Exercise details:
Look through the entries below and report every line that has "GetHealth".

[Provided data]

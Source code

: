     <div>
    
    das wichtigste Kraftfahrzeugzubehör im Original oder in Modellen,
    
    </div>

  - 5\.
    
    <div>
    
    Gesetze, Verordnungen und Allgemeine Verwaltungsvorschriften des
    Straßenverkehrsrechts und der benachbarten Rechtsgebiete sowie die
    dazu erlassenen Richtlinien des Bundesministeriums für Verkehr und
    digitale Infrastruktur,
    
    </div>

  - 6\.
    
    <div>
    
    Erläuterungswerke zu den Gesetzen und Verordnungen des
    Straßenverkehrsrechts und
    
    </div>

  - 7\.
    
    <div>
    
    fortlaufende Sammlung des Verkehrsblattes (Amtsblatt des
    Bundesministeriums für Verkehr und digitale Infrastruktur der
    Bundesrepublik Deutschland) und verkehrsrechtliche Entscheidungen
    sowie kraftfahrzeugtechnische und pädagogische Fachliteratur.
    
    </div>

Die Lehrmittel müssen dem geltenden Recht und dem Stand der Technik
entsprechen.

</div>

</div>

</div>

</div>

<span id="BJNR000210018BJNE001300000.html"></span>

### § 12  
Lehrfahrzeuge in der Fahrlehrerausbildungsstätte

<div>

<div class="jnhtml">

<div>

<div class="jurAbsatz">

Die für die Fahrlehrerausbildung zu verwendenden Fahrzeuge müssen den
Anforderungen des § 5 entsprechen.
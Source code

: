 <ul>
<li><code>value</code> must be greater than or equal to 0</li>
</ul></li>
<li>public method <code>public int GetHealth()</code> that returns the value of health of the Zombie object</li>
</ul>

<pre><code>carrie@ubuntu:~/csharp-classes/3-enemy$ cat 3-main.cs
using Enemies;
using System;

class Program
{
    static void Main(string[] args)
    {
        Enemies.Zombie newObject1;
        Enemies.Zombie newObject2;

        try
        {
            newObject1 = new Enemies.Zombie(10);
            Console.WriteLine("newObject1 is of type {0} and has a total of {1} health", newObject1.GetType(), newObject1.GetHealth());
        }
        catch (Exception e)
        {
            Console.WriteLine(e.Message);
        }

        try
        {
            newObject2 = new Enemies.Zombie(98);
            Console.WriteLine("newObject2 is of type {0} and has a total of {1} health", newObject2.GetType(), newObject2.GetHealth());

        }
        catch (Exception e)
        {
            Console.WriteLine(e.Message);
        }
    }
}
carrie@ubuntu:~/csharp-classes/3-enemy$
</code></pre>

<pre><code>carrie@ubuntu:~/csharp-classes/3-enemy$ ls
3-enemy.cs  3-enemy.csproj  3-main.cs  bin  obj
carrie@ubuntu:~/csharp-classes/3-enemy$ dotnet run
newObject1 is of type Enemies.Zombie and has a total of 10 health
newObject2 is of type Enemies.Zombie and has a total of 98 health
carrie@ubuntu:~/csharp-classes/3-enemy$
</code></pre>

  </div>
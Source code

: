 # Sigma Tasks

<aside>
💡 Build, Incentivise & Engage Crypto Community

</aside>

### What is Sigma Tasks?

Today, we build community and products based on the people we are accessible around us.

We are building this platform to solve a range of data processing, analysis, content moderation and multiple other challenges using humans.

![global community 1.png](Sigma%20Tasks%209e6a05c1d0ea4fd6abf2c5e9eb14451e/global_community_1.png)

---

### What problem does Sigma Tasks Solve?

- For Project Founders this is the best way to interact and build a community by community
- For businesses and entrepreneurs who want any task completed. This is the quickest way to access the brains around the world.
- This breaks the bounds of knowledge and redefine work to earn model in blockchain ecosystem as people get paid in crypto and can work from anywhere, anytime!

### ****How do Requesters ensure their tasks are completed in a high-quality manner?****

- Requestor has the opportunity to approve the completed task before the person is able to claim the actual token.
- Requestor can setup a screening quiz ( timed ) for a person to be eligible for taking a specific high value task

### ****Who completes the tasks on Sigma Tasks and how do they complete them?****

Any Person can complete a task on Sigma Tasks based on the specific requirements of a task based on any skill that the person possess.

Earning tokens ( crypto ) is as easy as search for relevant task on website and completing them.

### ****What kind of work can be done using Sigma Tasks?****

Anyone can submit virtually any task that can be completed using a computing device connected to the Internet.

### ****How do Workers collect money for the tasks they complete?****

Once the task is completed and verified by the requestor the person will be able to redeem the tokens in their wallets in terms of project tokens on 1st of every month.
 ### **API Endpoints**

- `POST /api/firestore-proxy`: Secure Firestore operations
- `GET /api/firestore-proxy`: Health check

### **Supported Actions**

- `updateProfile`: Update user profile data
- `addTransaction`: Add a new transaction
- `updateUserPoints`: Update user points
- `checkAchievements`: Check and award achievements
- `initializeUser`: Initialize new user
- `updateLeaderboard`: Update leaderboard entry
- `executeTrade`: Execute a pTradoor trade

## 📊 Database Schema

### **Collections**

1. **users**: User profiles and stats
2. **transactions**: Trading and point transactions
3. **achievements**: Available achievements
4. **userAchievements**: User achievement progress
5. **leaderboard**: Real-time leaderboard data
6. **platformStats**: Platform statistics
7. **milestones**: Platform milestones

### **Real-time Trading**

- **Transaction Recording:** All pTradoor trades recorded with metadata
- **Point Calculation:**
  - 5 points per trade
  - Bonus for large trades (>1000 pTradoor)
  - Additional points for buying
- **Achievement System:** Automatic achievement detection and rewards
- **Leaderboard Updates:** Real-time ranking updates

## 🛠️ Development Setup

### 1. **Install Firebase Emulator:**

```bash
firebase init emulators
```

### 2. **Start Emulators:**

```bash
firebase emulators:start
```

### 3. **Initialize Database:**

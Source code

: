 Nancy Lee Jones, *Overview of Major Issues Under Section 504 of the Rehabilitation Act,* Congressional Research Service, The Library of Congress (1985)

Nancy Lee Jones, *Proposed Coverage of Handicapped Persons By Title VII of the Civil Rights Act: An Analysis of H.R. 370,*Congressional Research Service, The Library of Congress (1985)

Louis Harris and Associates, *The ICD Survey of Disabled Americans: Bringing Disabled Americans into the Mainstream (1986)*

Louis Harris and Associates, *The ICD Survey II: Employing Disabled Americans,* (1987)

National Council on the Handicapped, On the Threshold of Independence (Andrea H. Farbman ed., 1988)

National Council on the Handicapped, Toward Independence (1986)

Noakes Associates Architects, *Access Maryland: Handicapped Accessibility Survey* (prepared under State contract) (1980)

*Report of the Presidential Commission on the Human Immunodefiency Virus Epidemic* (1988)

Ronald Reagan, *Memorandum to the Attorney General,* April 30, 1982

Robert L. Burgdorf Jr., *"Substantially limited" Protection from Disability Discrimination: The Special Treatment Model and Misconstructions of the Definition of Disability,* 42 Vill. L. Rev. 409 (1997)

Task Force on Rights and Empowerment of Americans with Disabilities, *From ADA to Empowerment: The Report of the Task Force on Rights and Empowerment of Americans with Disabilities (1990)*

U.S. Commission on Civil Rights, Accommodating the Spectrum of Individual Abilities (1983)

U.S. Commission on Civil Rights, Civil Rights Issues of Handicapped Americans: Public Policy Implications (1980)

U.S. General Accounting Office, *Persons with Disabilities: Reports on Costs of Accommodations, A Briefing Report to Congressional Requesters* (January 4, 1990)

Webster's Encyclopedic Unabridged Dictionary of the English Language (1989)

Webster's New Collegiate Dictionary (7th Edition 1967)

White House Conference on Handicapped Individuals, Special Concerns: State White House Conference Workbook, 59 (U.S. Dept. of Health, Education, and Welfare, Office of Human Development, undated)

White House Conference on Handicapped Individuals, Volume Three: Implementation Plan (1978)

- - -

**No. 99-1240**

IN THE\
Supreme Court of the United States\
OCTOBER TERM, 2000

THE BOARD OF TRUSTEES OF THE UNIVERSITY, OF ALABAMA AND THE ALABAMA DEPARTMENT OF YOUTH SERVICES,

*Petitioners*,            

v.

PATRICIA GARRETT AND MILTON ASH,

[/Provided data]

Answer for this exercise:
<li>public method <code>public int GetHealth()</code> that returns the value of health of the Zombie object</li>
            Console.WriteLine("newObject1 is of type {0} and has a total of {1} health", newObject1.GetType(), newObject1.GetHealth());
            Console.WriteLine("newObject2 is of type {0} and has a total of {1} health", newObject2.GetType(), newObject2.GetHealth());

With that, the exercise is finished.